Women felt less noticed and less connected at congresses. Women felt 10 times more disadvantaged by their gender. Compared to data from a large world-wide survey about research activities in radiology among residents this is double the amount, suggesting a special gender-specific barrier in IR. At the same time, half as many men saw themselves disadvantaged by their gender in our survey [11]. Equity in IR research encompasses the same possibilities to participate in research programs, to receive funding, and to have grant applications scored without bias. Important is the commitment of senior leaders in German IR to implement these fundamental changes. This survey is a first step towards cultural changes in IR research in Germany. This change is complemented by a slowly growing number of female DEGIR members (2021:14%, 2023:17%).

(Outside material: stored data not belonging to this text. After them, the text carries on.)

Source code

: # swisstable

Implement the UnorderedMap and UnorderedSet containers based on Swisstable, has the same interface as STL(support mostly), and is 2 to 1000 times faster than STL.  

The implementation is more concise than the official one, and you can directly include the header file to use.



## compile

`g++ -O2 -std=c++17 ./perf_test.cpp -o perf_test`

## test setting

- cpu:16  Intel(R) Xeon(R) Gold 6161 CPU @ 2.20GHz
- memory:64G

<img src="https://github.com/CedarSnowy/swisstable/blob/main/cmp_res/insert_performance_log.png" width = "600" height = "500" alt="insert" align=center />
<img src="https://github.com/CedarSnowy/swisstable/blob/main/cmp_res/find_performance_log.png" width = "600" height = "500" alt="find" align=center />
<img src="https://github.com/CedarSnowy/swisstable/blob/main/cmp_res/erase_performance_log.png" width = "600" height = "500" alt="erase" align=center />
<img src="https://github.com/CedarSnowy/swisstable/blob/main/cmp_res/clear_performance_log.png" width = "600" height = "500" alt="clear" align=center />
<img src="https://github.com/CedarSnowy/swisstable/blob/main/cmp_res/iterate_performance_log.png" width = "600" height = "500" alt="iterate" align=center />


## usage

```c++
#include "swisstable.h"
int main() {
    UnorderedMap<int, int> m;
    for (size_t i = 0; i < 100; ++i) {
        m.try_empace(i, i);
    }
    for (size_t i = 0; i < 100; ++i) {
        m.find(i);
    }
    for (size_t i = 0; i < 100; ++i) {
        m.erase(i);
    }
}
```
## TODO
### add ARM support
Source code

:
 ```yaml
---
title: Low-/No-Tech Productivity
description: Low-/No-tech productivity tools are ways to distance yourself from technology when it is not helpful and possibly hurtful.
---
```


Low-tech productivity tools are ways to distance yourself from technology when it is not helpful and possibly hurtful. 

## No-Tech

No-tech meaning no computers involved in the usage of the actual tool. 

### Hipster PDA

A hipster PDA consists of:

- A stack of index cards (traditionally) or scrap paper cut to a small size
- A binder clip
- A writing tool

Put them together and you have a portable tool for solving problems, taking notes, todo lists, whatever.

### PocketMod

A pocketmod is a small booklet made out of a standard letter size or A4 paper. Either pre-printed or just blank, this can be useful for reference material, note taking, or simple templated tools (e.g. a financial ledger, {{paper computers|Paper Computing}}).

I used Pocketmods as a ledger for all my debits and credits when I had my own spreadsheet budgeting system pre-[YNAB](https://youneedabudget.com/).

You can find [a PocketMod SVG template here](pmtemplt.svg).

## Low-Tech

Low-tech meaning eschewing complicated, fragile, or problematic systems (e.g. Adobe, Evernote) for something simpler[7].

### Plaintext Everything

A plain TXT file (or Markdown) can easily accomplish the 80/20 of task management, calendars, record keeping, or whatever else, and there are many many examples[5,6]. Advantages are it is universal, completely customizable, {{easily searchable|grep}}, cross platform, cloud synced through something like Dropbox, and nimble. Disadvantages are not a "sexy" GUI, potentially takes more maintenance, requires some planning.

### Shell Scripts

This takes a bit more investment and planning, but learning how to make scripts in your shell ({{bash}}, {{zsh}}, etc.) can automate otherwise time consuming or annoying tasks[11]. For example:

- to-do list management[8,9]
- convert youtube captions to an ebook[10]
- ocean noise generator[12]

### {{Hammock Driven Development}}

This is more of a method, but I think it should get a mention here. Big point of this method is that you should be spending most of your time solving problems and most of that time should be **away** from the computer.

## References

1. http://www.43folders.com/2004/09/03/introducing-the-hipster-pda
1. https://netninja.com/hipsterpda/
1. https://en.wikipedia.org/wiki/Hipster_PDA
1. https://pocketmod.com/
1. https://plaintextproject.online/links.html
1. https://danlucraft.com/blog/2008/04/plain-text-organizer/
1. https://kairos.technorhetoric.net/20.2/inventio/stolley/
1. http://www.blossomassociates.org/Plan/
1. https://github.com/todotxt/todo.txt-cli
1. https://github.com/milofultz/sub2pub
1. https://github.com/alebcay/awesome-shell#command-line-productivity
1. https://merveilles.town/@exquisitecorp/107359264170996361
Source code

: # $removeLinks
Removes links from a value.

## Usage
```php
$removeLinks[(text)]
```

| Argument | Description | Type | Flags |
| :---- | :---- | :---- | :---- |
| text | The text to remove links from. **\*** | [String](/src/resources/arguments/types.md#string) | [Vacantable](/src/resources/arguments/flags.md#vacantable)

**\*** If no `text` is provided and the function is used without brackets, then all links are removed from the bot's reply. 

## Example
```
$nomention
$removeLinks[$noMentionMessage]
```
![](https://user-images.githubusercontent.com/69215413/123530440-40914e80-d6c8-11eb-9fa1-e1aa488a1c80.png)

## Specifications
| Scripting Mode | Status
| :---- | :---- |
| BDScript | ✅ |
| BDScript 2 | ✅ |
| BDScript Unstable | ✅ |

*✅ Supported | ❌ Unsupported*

This study has some limitations. This was a voluntary, not validated survey resulting in a possible response bias. Unfortunately, the few non-binary respondents had to be excluded from analytic statistics due to privacy reasons. It would be interesting, and it is important, to explore their situation more in depth. The cohort size was 78 respondents who were involved in IR research and not all questions were obligatory. Hence, some questions were only answered by a small group of respondents. Thus, we interpret the results with caution. Additionally, the high response rate of women having more imponderabilities might skew the data towards a more distressed view and not reflect the real status of women or young interventional radiologists. Still, the cohort seems to be representative when comparing the demographics with existing studies in IR and bearing the high absolute number of responses by men and the high response rate of women in mind. Further studies with more participants are needed for closer studies on subgroups to find out if differences attributed to gender might also be attributable to age or family status.

Conclusion

In conclusion, women and men did research under the same circumstances in terms of family-friendliness of their institutions and investment of time during unpaid working hours in research. However, women were underrepresented in IR research. Protected research time was granted by more women. Especially protected research time without additional obligations in the clinical routine should be a focus of future mentoring programs as it is correlated with grant funding. Currently many women in IR research are younger and not in leading positions. Female mentors are needed to further advance academic IR in Germany.